Muradyan allegedly told L.S. he needed him to submit Medicare enrollment papers to Medicare on Genex’s behalf because Medicare had banned Muradyan from submitting claims.
L.S. and Muradyan allegedly opened bank accounts for Genex in L.S.’s name, which Muradyan controlled. L.S. neither owned nor operated Genex and only visited the company’s Burbank office to collect his $2,000 monthly payment and to sometimes sign documents at Muradyan’s direction.
For the tax years of 2015 through 2020, according to court documents, Muradyan allegedly instructed L.S. to report Genex’s financial activity on L.S.’s personal income tax returns using documents that L.S. provided to his tax preparer. The documents purportedly showed that Genex had minimal net profit or was operating at a loss, meaning the company had little or no income tax liability.

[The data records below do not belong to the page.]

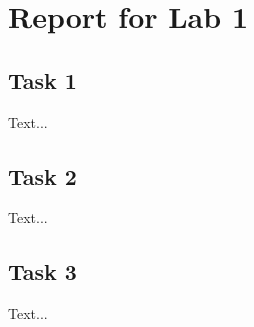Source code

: \documentclass[a4paper, DIV12, headsepline]{scrartcl}
\begin{document}
\section*{Report for Lab 1}
\subsection*{Task 1}
Text...

\subsection*{Task 2}
Text...

\subsection*{Task 3}
Text...
\end{document}
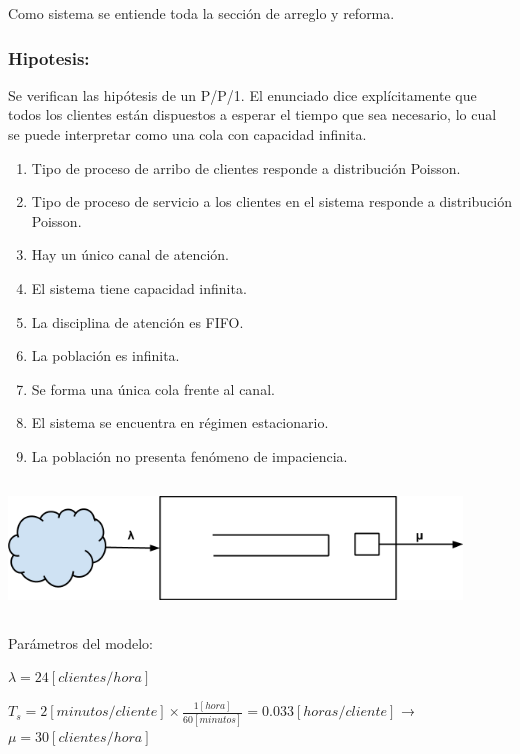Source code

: \documentclass[a4paper,11pt]{article}
\begin{document}
Como sistema se entiende toda la sección de arreglo y
reforma.

\vspace{5pt}
\subsubsection*{Hipotesis:}

Se verifican las hipótesis de un P/P/1. El enunciado dice explícitamente que
todos los clientes están dispuestos a esperar el tiempo que sea necesario, lo
cual se puede interpretar como una cola con capacidad infinita.

\begin{enumerate}[1.]
  \item Tipo de proceso de arribo de clientes responde a distribución Poisson.
  \item Tipo de proceso de servicio a los clientes en el sistema responde a
    distribución Poisson.
  \item Hay un único canal de atención.
  \item El sistema tiene capacidad infinita.
  \item La disciplina de atención es FIFO.
  \item La población es infinita.
  \item Se forma una única cola frente al canal.
  \item El sistema se encuentra en régimen estacionario.
  \item La población no presenta fenómeno de impaciencia.
\end{enumerate}

\vspace{13pt}
\includegraphics[width=341pt, height=101pt, keepaspectratio=true]{TP1-Colas-fig001.png}

\vspace{27pt}
Parámetros del modelo:

$\lambda = 24 [clientes/hora]$

$T_s = 2 [minutos/cliente] \times \frac{1[hora]}{60[minutos]} = 0.033
[horas/cliente]$ → $\mu = 30 [clientes/hora]$
\end{document}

For the same period, Muradyan allegedly submitted income tax returns that reported none of Genex’s financial activity as his own and that he averaged an income of $40,000 per year. Muradyan allegedly personally received and used millions of dollars in Medicare reimbursements to support his expensive lifestyle, the documents stated.
For these tax years, Muradyan’s unreported income was approximately $16,231,046, resulting in a total federal income tax due and owing by him of approximately $5,771,567, according to court documents.